Sungho looked at you crying because of him, and felt his chest break that had nothing to do with his health. "I don't know," he whispered. "I love you. You know I love you, right?"
"I know," you said, wiping your eyes. "I love you too. But sometimes I just want too feel that you actually do..."
So you'd both agreed on the date, a whole day just for the two of you. No studying, no friends, no responsibilities. Just reconnecting, remembering why you'd fallen for each other in the first place. Sungho had been looking forward to it for days. He'd even written about it in his journal the night before. "Tomorrow I'm going to fix this. I'm going to show her that she's the most important thing in my world."
But at 10 AM, while he was getting ready, the pain hit him like a truck.
It started as a tightness in his chest, then escalated into something sharp and breathtaking. He doubled over on his dorm room floor, gasping, unable to call out for help. The pain was so intense he couldn't even reach for his phone at first.
When he finally managed to dial, his fingers were shaking so badly he could barely hit the numbers.
"Mom," he gasped when she answered. "I need you to come to the city. Something's... wrong."
The next few hours were series of ambulance and hospital rooms and doctors asking questions he didn't have answers to. Tests and more tests, his mother arriving with worry etched in every line of her face, and more waiting.
When the doctor finally came back, Sungho was exhausted and scared and still in pain.
"It's manageable," the doctor said, which wasn't exactly reassuring. "We'll need to monitor it, adjust your medication. You should have been consistent with your check ups. Youre having new symptoms"
"What symptoms?" his mother asked.
The doctor looked surprised. "The fatigue, the shortness of breath, the dizzy spells. Mr. Park mentioned he's been experiencing these just this month. Its new."
Sungho felt his mother's eyes on him, but he was staring at the clock on the wall. 6:47 PM. You were supposed to meet at noon. He looked at the bedside table. His phone felt like it weighed a hundred pounds when he finally picked it up.
Twelve missed calls, and Twenty-three unread messages from you.
"Hey, running a few minutes late but I'll be there soon!"
"I'm here, where are you?"
"Sungho? Your phone is going straight to voicemail."
"It's been an hour. Are you okay?"
"I'm worried. Please call me back."
"I don't understand. Did something happen?"
"I'm going home.

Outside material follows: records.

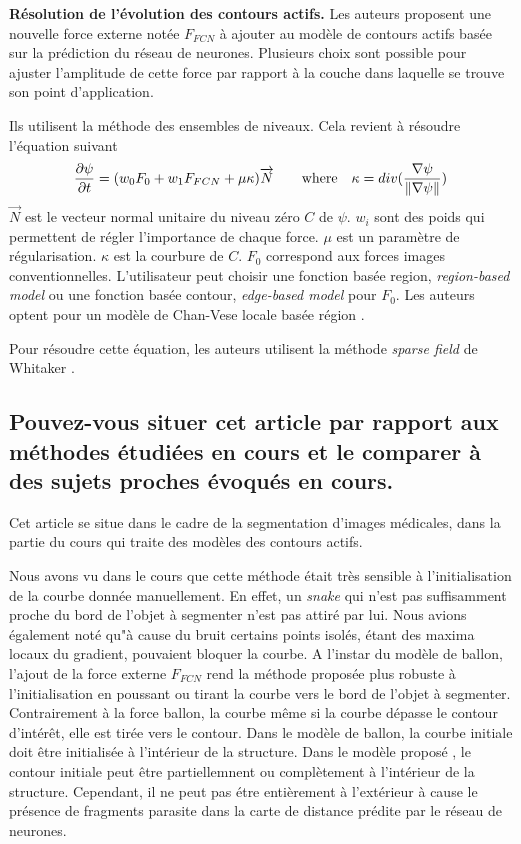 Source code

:\documentclass[a4paper, 11pt]{article}
\begin{document}
\textbf{Résolution de l'évolution des contours actifs.} Les auteurs proposent une nouvelle force externe notée $F_{FCN}$ à ajouter au modèle de contours actifs basée sur la prédiction du réseau de neurones. Plusieurs choix sont possible pour ajuster l'amplitude de cette force par rapport à la couche dans laquelle se trouve son point d'application. %

Ils utilisent la méthode des ensembles de niveaux. Cela revient à résoudre l'équation suivant 
$$
\frac{\partial \psi}{\partial t} = (w_0F_0 + w_1F_{FCN} + \mu\kappa)\overrightarrow{N} \qquad \textrm{where} \quad \kappa = div(\frac{\nabla \psi}{\left\lVert\nabla\psi\right\rVert})
$$
$\overrightarrow{N}$ est le vecteur normal unitaire du niveau zéro $C$ de $\psi$. $w_i$ sont des poids qui permettent de régler l'importance de chaque force. $\mu$ est un paramètre de régularisation. $\kappa$ est la courbure de $C$.
$F_0$ correspond aux forces images conventionnelles. L'utilisateur peut choisir une fonction basée region, \textit {region-based model} \cite{caselles_geodesic_1997} ou une fonction basée contour, \textit{edge-based model} \cite{chan_active_2001} pour $F_0$. Les auteurs optent pour un modèle de Chan-Vese locale basée région \cite{lankton_localizing_2008}. 

Pour résoudre cette équation, les auteurs utilisent la méthode \textit{sparse field} de Whitaker \cite{whitaker_level-set_1998}. 


\subsection{Pouvez-vous situer cet article par rapport aux méthodes étudiées en cours et le comparer à des sujets proches évoqués en cours.}

Cet article se situe dans le cadre de la segmentation d'images médicales, dans la partie du cours qui traite des modèles des contours actifs. 

Nous avons vu dans le cours que cette méthode était très sensible à l'initialisation de la courbe donnée manuellement. En effet, un \textit{snake} qui n'est pas suffisamment proche du bord de l'objet à segmenter n'est pas attiré par lui. Nous avions également noté qu"à cause du bruit certains points isolés, étant des maxima locaux du gradient, pouvaient bloquer la courbe. A l'instar du modèle de ballon, l'ajout de la force externe $F_{FCN}$ rend la méthode proposée plus robuste à l'initialisation en poussant ou tirant la courbe vers le bord de l'objet à segmenter. Contrairement à la force ballon, la courbe même si la courbe dépasse le contour d'intérêt, elle est tirée vers le contour. Dans le modèle de ballon, la courbe initiale doit être initialisée à l'intérieur de la structure. Dans le modèle proposé \cite{guo_automatic_2019}, le contour initiale peut être partiellemnent ou complètement à l'intérieur de la structure. Cependant, il ne peut pas étre entièrement à l'extérieur à cause le présence de fragments parasite dans la carte de distance prédite par le réseau de neurones. 
\end{document}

I hope you're okay but I'm also really hurt right now."
"Are we still together? Because it doesn't feel like it."
"I can't keep doing this."
Sungho started crying right there in the hospital bed, with his mother watching and nurses bustling around outside his door. Not because of the diagnosis or the pain or the fear of what this meant for his future. He cried because he'd hurt you. Because he didnt show up, and you'd been waiting for him, worried about him, and he'd left you thinking the worst.

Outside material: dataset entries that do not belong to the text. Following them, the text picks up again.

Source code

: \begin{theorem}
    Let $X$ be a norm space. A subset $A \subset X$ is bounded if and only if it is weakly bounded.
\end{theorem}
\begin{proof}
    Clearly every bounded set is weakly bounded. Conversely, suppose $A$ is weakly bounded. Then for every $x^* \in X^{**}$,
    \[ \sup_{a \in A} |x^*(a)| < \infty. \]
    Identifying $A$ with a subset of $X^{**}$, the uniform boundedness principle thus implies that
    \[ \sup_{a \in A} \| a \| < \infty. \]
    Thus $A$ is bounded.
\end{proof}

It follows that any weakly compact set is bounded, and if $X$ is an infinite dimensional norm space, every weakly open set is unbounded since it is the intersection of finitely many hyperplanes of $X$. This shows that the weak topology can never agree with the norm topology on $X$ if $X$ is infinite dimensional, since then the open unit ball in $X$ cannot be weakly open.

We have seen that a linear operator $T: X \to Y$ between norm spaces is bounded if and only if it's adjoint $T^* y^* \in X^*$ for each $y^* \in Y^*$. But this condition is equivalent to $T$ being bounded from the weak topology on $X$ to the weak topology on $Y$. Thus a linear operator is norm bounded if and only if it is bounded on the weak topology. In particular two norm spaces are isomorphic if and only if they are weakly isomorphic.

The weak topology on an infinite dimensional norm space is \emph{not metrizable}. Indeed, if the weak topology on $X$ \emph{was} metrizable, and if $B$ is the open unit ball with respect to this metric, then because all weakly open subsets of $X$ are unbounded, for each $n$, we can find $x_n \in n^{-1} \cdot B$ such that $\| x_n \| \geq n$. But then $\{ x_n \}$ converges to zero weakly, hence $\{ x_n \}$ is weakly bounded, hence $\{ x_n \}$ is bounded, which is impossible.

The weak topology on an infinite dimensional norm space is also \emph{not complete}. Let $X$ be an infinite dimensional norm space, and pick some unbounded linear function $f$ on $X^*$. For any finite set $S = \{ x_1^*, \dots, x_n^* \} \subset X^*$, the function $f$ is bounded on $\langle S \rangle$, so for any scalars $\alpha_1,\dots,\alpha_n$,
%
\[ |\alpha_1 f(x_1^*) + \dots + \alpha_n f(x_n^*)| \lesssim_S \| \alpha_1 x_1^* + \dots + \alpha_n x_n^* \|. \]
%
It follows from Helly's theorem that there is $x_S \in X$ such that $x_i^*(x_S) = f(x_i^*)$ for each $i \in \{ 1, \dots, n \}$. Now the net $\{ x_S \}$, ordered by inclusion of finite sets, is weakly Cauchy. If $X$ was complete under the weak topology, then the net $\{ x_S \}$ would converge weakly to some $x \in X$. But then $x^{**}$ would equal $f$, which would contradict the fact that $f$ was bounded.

But how could he tell you the truth now? How could he explain that he'd been hiding this from you for months, that every canceled plan and distant moment had been because he was falling apart and too scared to admit it? You were already stressed with school, already stretched thin trying to keep your relationship together. Adding his health problems to your list of worries felt selfish and cruel.
So he typed the only thing he could think of. "I'm so sorry. I can explain everything when we see each other. Please don't give up on us."
You never responded.
The distance that grew between you after that felt like watching something beautiful die in slow motion. You tried, both of you tried. Coffee dates that felt forced, conversations that skimmed the surface of everything you weren't saying, forced smiles that didn't convince either of you.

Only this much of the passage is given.